In a YouTube confessional titled “I HATE PENNIES!!!!” John Green, the author and vlogger, became so enraged by the topic he leaned back in an office chair, waved his hands furiously in the air and shouted: “I am turning into a giant squid of anger!”
And on Thursday, for 13 hours, drivers in Delaware learned to loathe the penny, too.
At 1:53 a.m., a tractor-trailer carting 45,000 pounds of them overturned on Interstate 95 and caught fire, spewing the shiny bits across the road and ensnaring traffic for 13 hours, Delaware State Police said. The pennies, still blank, were en route to the Philadelphia Mint to be stamped with President Abraham Lincoln’s face and officially made into money.
State police said the crash was caused when the driver, Stefan Marinkovic, 25, of Chicago, veered the tractor into a concrete barrier, and it’s unclear why that happened. Marinkovic was able to escape from the burning tractor and was later transported to a hospital with injuries that appeared to be not life-threatening. He was cited by troopers for inattentive driving.
While waiting for traffic to clear, drivers pulled off into gas station parking lots, reported the News Journal, and one woman opened all her car doors, climbed into her trunk and read a paperback book.
“Now those delays make cents,” one person wrote on Twitter.
“Why do we still have pennies again?” comedian Rory Albanese tweeted.
“Had they been $100 bills, they would have been cleaned up much faster,” Alain Kornhauser, director of the Transportation Program at Princeton University, told the News Journal in jest.
Photos show cleanup crews using hand brooms to shove the coins into piles.
For more than a decade, economists have been futzing over the penny, some arguing it costs the United States nearly a billion dollars each year and is an unnecessary currency, more often than not relegated to seat cushions and sidewalk cracks.
According to the website Retire the Penny, founded by MIT professor Jeff Gore, “right now, a penny doesn’t even buy a penny.”
It continues: “According to the U.S. Mint’s 2014 annual report, the current cost of a penny is 1.7 cents per coin.

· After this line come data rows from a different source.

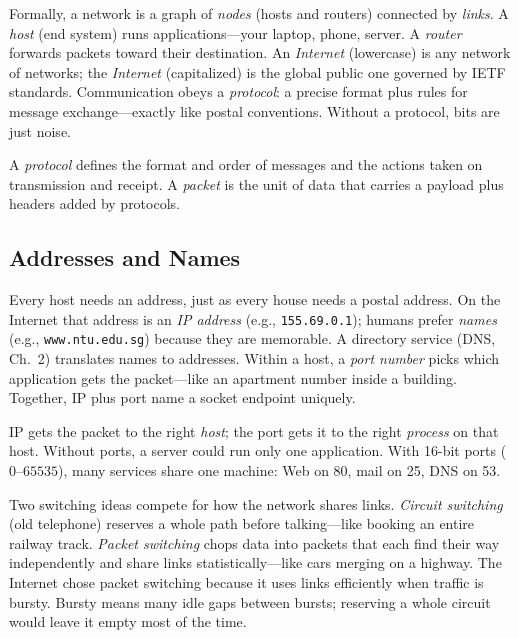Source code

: Formally, a network is a graph of \emph{nodes} (hosts and routers) connected by \emph{links}. A \emph{host} (end system) runs applications---your laptop, phone, server. A \emph{router} forwards packets toward their destination. An \emph{Internet} (lowercase) is any network of networks; the \emph{Internet} (capitalized) is the global public one governed by IETF standards. Communication obeys a \emph{protocol}: a precise format plus rules for message exchange---exactly like postal conventions. Without a protocol, bits are just noise.

\begin{definition}
A \emph{protocol} defines the format and order of messages and the actions taken on transmission and receipt. A \emph{packet} is the unit of data that carries a payload plus headers added by protocols.
\end{definition}

\subsection{Addresses and Names}
Every host needs an address, just as every house needs a postal address. On the Internet that address is an \emph{IP address} (e.g., \texttt{155.69.0.1}); humans prefer \emph{names} (e.g., \texttt{www.ntu.edu.sg}) because they are memorable. A directory service (DNS, Ch.~2) translates names to addresses. Within a host, a \emph{port number} picks which application gets the packet---like an apartment number inside a building. Together, IP plus port name a socket endpoint uniquely.
\begin{remark}
IP gets the packet to the right \emph{host}; the port gets it to the right \emph{process} on that host. Without ports, a server could run only one application. With 16-bit ports ($0$--$65535$), many services share one machine: Web on 80, mail on 25, DNS on 53.
\end{remark}

Two switching ideas compete for how the network shares links. \emph{Circuit switching} (old telephone) reserves a whole path before talking---like booking an entire railway track. \emph{Packet switching} chops data into packets that each find their way independently and share links statistically---like cars merging on a highway. The Internet chose packet switching because it uses links efficiently when traffic is bursty. Bursty means many idle gaps between bursts; reserving a whole circuit would leave it empty most of the time.

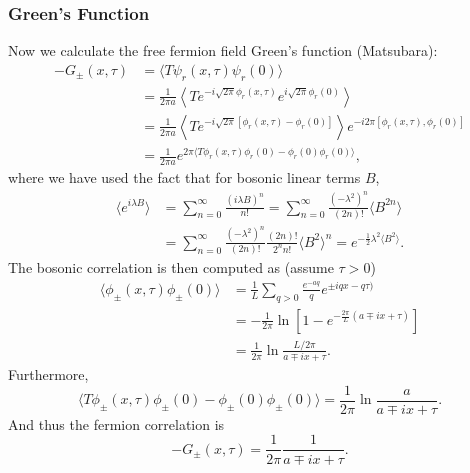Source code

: \subsubsection{Green's Function}
Now we calculate the free fermion field Green's function (Matsubara):
\begin{equation}
\begin{aligned}
	-G_\pm(x,\tau) &= \langle T \psi_r(x,\tau)\psi_r(0)\rangle \\
	&= \frac{1}{2\pi a} \left\langle T e^{-i\sqrt{2\pi}\phi_r(x,\tau)} e^{i\sqrt{2\pi}\phi_r(0)} \right\rangle \\
	&= \frac{1}{2\pi a} \left\langle T e^{-i\sqrt{2\pi}[\phi_r(x,\tau)-\phi_r(0)]}\right\rangle e^{-i2\pi[\phi_r(x,\tau),\phi_r(0)]} \\
	&= \frac{1}{2\pi a} e^{2\pi\langle T \phi_r(x,\tau)\phi_r(0) - \phi_r(0)\phi_r(0)\rangle},
\end{aligned}
\end{equation}
where we have used the fact that for bosonic linear terms $B$,
\begin{equation}
\begin{aligned}
	\langle e^{i\lambda B}\rangle 
	&= \sum_{n=0}^{\infty} \frac{(i\lambda B)^n}{n!}
		= \sum_{n=0}^{\infty} \frac{(-\lambda^2)^n}{(2n)!} \langle B^{2n}\rangle \\
	&= \sum_{n=0}^{\infty} \frac{(-\lambda^2)^n}{(2n)!} \frac{(2n)!}{2^n n!}\langle B^{2}\rangle^n
	= e^{-\frac{1}{2}\lambda^2 \langle B^2\rangle}.
\end{aligned}
\end{equation}
The bosonic correlation is then computed as (assume $\tau>0$)
\begin{equation}
\begin{aligned}
	\langle \phi_\pm(x,\tau) \phi_\pm(0)\rangle 
	&= \frac{1}{L}\sum_{q>0} \frac{e^{-aq}}{q} e^{\pm iqx - q\tau)} \\
	&= -\frac{1}{2\pi} \ln\left[1-e^{-\frac{2\pi}{L}(a \mp ix + \tau)}\right] \\
	&= \frac{1}{2\pi} \ln \frac{L/2\pi}{a \mp ix + \tau}.
\end{aligned}
\end{equation}
Furthermore, 
\begin{equation}
	\langle T\phi_\pm(x,\tau) \phi_\pm(0) - \phi_\pm(0)\phi_\pm(0)\rangle 
	= \frac{1}{2\pi} \ln \frac{a}{a \mp ix + \tau}.
\end{equation}
And thus the fermion correlation is
\begin{equation}
	-G_\pm(x,\tau) = \frac{1}{2\pi} \frac{1}{a \mp i x + \tau}.
\end{equation}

With nearly 8 billion pennies minted in 2014, the U.S. spent almost $132 million to produce less than $50 million of circulating currency. When production cost is added to the opportunity cost of using the penny economists say that the penny drains almost $900 million from the national economy every year.”

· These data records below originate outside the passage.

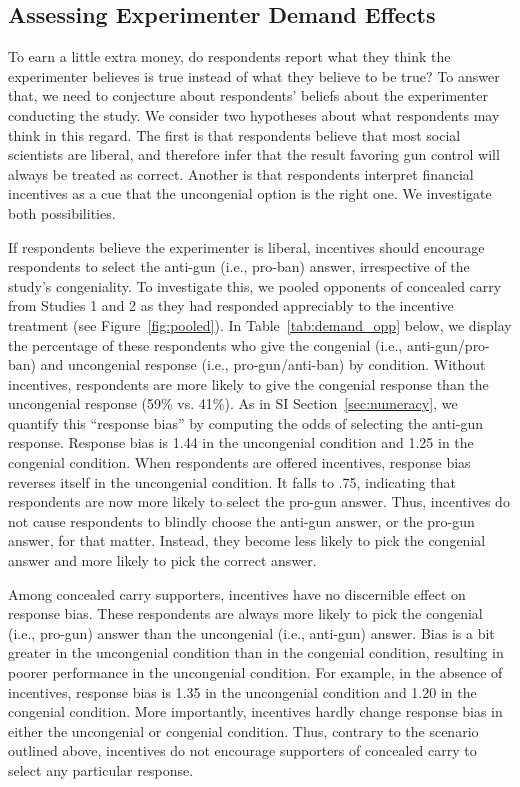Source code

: \documentclass[12pt, letterpaper]{article}
\begin{document}
\clearpage
\subsection{Assessing Experimenter Demand Effects}
\label{sec:demand}

To earn a little extra money, do respondents report what they think the experimenter believes is true instead of what they believe to be true? To answer that, we need to conjecture about respondents' beliefs about the experimenter conducting the study. We consider two hypotheses about what respondents may think in this regard. The first is that respondents believe that most social scientists are liberal, and therefore infer that the result favoring gun control will always be treated as correct. Another is that respondents interpret financial incentives as a cue that the uncongenial option is the right one. We investigate both possibilities.

If respondents believe the experimenter is liberal, incentives should encourage respondents to select the anti-gun (i.e., pro-ban) answer, irrespective of the study's congeniality. To investigate this, we pooled opponents of concealed carry from Studies 1 and 2 as they had responded appreciably to the incentive treatment (see Figure~\ref{fig:pooled}). In Table~\ref{tab:demand_opp} below, we display the percentage of these respondents who give the congenial (i.e., anti-gun/pro-ban) and uncongenial response (i.e., pro-gun/anti-ban) by condition. Without incentives, respondents are more likely to give the congenial response than the uncongenial response (59\% vs. 41\%). As in SI Section~\ref{sec:numeracy}, we quantify this ``response bias'' by computing the odds of selecting the anti-gun response. Response bias is 1.44 in the uncongenial condition and 1.25 in the congenial condition. When respondents are offered incentives, response bias reverses itself in the uncongenial condition. It falls to .75, indicating that respondents are now more likely to select the pro-gun answer. Thus, incentives do not cause respondents to blindly choose the anti-gun answer, or the pro-gun answer, for that matter. Instead, they become less likely to pick the congenial answer and more likely to pick the correct answer.

Among concealed carry supporters, incentives have no discernible effect on response bias. These respondents are always more likely to pick the congenial (i.e., pro-gun) answer than the uncongenial  (i.e., anti-gun) answer. Bias is a bit greater in the uncongenial condition than in the congenial condition, resulting in poorer performance in the uncongenial condition. For example, in the absence of incentives, response bias is 1.35 in the uncongenial condition and 1.20 in the congenial condition. More importantly, incentives hardly change response bias in either the uncongenial or congenial condition. Thus, contrary to the scenario outlined above, incentives do not encourage supporters of concealed carry to select any particular response.
\end{document}
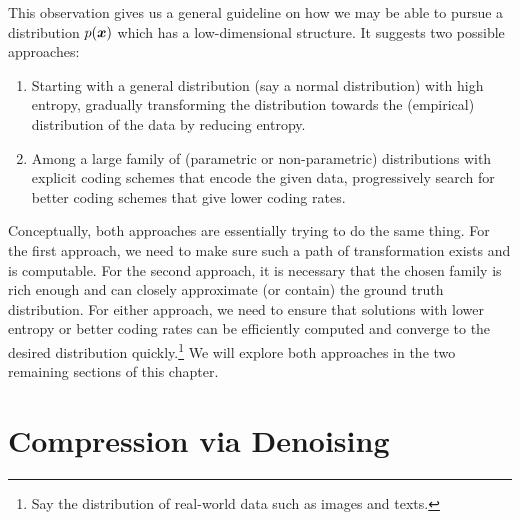 \documentclass[../../book-main.tex]{subfiles}
\begin{document}
This observation gives us a general guideline on how we may be able to pursue a distribution $p(\bm{x})$ which has a low-dimensional structure. It suggests two possible approaches:
\begin{enumerate}
	\item Starting with a general distribution (say a normal distribution) with high entropy, gradually transforming the distribution towards the (empirical) distribution of the data by reducing entropy.
	\item Among a large family of (parametric or non-parametric) distributions with explicit coding schemes that encode the given data, progressively search for better coding schemes that give lower coding rates.
\end{enumerate}
Conceptually, both approaches are essentially trying to do the same thing. For the first approach, we need to make sure such a path of transformation exists and is computable. For the second approach, it is necessary that the chosen family is rich enough and can closely approximate (or contain) the ground truth distribution. For either approach, we need to ensure that solutions with lower entropy or better coding rates can be efficiently computed and converge to the desired distribution quickly.\footnote{Say the distribution of real-world data such as images and texts.} We will explore both approaches in the two remaining sections of this chapter.  %

\section{Compression via Denoising}\label{sub:compression_denoising}
\end{document}
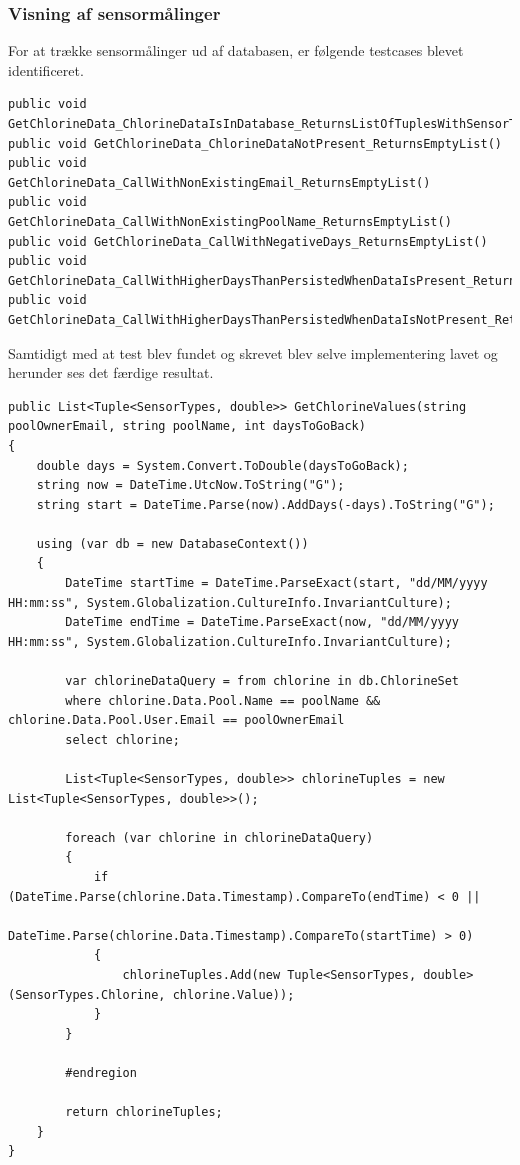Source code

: \subsubsection{Visning af sensormålinger}

For at trække sensormålinger ud af databasen, er følgende testcases blevet identificeret.

\begin{lstlisting}[caption=Testcases til GetChlorineData metoden]
public void GetChlorineData_ChlorineDataIsInDatabase_ReturnsListOfTuplesWithSensorTypeAndValues()
public void GetChlorineData_ChlorineDataNotPresent_ReturnsEmptyList()
public void GetChlorineData_CallWithNonExistingEmail_ReturnsEmptyList()
public void GetChlorineData_CallWithNonExistingPoolName_ReturnsEmptyList()
public void GetChlorineData_CallWithNegativeDays_ReturnsEmptyList()
public void GetChlorineData_CallWithHigherDaysThanPersistedWhenDataIsPresent_ReturnsListWithOnlyDataPresent()
public void GetChlorineData_CallWithHigherDaysThanPersistedWhenDataIsNotPresent_ReturnsEmptyList()
\end{lstlisting}


Samtidigt med at test blev fundet og skrevet blev selve implementering lavet og herunder ses det færdige resultat.

\begin{lstlisting}[caption=Metoden GetChlorineValues]
public List<Tuple<SensorTypes, double>> GetChlorineValues(string poolOwnerEmail, string poolName, int daysToGoBack)
{
	double days = System.Convert.ToDouble(daysToGoBack);
	string now = DateTime.UtcNow.ToString("G");
	string start = DateTime.Parse(now).AddDays(-days).ToString("G");
	
	using (var db = new DatabaseContext())
	{
		DateTime startTime = DateTime.ParseExact(start, "dd/MM/yyyy HH:mm:ss", System.Globalization.CultureInfo.InvariantCulture);
		DateTime endTime = DateTime.ParseExact(now, "dd/MM/yyyy HH:mm:ss", System.Globalization.CultureInfo.InvariantCulture);
	
		var chlorineDataQuery = from chlorine in db.ChlorineSet
		where chlorine.Data.Pool.Name == poolName && chlorine.Data.Pool.User.Email == poolOwnerEmail
		select chlorine;
		
		List<Tuple<SensorTypes, double>> chlorineTuples = new List<Tuple<SensorTypes, double>>();
		
		foreach (var chlorine in chlorineDataQuery)
		{
			if (DateTime.Parse(chlorine.Data.Timestamp).CompareTo(endTime) < 0 ||
			DateTime.Parse(chlorine.Data.Timestamp).CompareTo(startTime) > 0)
			{
				chlorineTuples.Add(new Tuple<SensorTypes, double>(SensorTypes.Chlorine, chlorine.Value));
			}
		}
		
		#endregion
		
		return chlorineTuples;
	}
}
\end{lstlisting}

A Washington Post story from 2014 estimated a much smaller loss, closer to around $105 million, which included the production of nickels.
Even so, in a country constantly squabbling over the budget deficit, it seems even pinching pennies could help.
Those opposed to eliminating pennies argue the solution — rounding up or rounding down to accommodate payment with a nickel — would cost businesses and consumers money. In 2006, The Washington Post reported that was unlikely to happen. Robert M. Whaples, a Wake Forest University economist who also supports Retire the Penny, analyzed 200,000 transactions across seven states and found that purchases at gas stations and convenience stores were just as likely to land at $7.02 as they would at $6.98. Rounding up and rounding down, The Post reported, could cancel themselves out.
In an interview with NPR last year, Francois Velde, an economist with the Federal Reserve Bank in Chicago, said it’s simply tradition that is making Americans cling onto the spirit of the penny — even if they drop them out the window each time they pay in the McDonald’s drive-through.
“American society is very innovative and forward-looking in many ways, but in a few other dimensions we tend to be quite conservative,” Velde told NPR. “And interestingly, the currency is one of those areas. You look at the design of our currency. It’s been the same dead presidents on the bills, on the coins for almost a century, and we’re rather attached to that I think.”